The Childcare Act 2006 introduced a need for councils to share service information online. This saw the rapid creation of new tools at an extra cost to local authorities that stifle innovation, increase vendor lock-in and limit the value of content and data.
After working on many different kinds of service directories, we created Scout and Outpost; a new kind of service directory built for flexibility, loosely joined by a powerful, open API.
Building on our experience as West Sussex County Council’s Local Offer partner, and previous service directory projects with Hackney and Buckinghamshire Adults Services, we wanted to make sure any new service directory approach complied with the OpenReferral UK data standard.
We developed the new system in a way that separates the user-facing tool from the admin interface, creating the potential to reuse data about available services across multiple products, helping serve a community.

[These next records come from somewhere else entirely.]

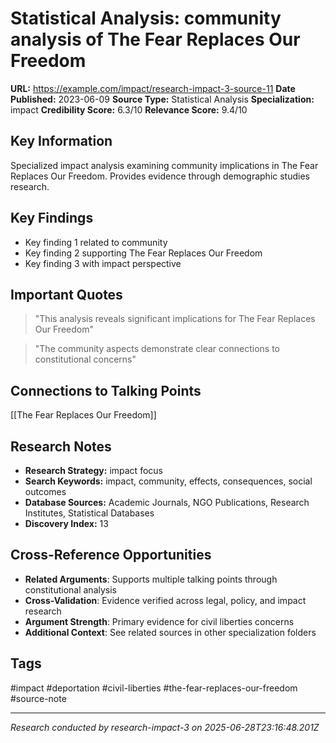 # Statistical Analysis: community analysis of The Fear Replaces Our Freedom

**URL:** https://example.com/impact/research-impact-3-source-11
**Date Published:** 2023-06-09
**Source Type:** Statistical Analysis
**Specialization:** impact
**Credibility Score:** 6.3/10
**Relevance Score:** 9.4/10

## Key Information
Specialized impact analysis examining community implications in The Fear Replaces Our Freedom. Provides evidence through demographic studies research.

## Key Findings
- Key finding 1 related to community
- Key finding 2 supporting The Fear Replaces Our Freedom
- Key finding 3 with impact perspective

## Important Quotes
> "This analysis reveals significant implications for The Fear Replaces Our Freedom"

> "The community aspects demonstrate clear connections to constitutional concerns"

## Connections to Talking Points
[[The Fear Replaces Our Freedom]]

## Research Notes
- **Research Strategy:** impact focus
- **Search Keywords:** impact, community, effects, consequences, social outcomes
- **Database Sources:** Academic Journals, NGO Publications, Research Institutes, Statistical Databases
- **Discovery Index:** 13

## Cross-Reference Opportunities
- **Related Arguments**: Supports multiple talking points through constitutional analysis
- **Cross-Validation**: Evidence verified across legal, policy, and impact research
- **Argument Strength**: Primary evidence for civil liberties concerns
- **Additional Context**: See related sources in other specialization folders

## Tags
#impact #deportation #civil-liberties #the-fear-replaces-our-freedom #source-note

---
*Research conducted by research-impact-3 on 2025-06-28T23:16:48.201Z*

The directory that residents see is called Scout. It works alongside a tool for council staff and community record maintainers to collectively steward data, which is what we call Outpost. Both platforms have really valuable features:
built from the ground up for the modern web, meeting WCAG AA standards for accessibility
data isn't locked in big legacy systems, helping establish a single source of truth for information that can easily be shared across multiple websites and systems
usable independently of each other, though Outpost is capable of powering a whole ecosystem of products
Benefits for local communities include a location-aware search, making it easy for residents to find things in their local area. Residents can narrow down search results by category, so those with individual requirements such as children with special educational needs or people with disabilities can easily find activities they'll benefit from the most.
Residents can also help keep the information up to date by suggesting updates, safely enabling community upkeep.
To make sure as many citizens as possible benefit from this new directory, we built a feature that allows residents to save services for later and print or email the list to someone else. This is a particularly useful feature to support families or carers who want to work together to find the best services for their needs.
This new type of directory is a scalable platform that can be built on over time, adding new resident-facing services that consume data from the API and use it in different ways.
A crucial part of the work has been connecting these new tools to Ofsted's data feed of registered childcare providers. This is how councils get up-to-date information about who is allowed to provide childcare in an area. There’s only a small number of providers who are Ofsted approved to work with this feed, so there's been little space for innovation in this market. We’re proud to now be an approved Ofsted supplier and challenge the status quo with an open-source, modern application.
This new kind of directory is an innovative tool that’s challenging the sector to think about product development and data in a much more scalable, flexible and transparent way. Scout and Outpost put communities at the heart of local services, with adaptability at the centre of design; it's ready for local and national changes in our societies.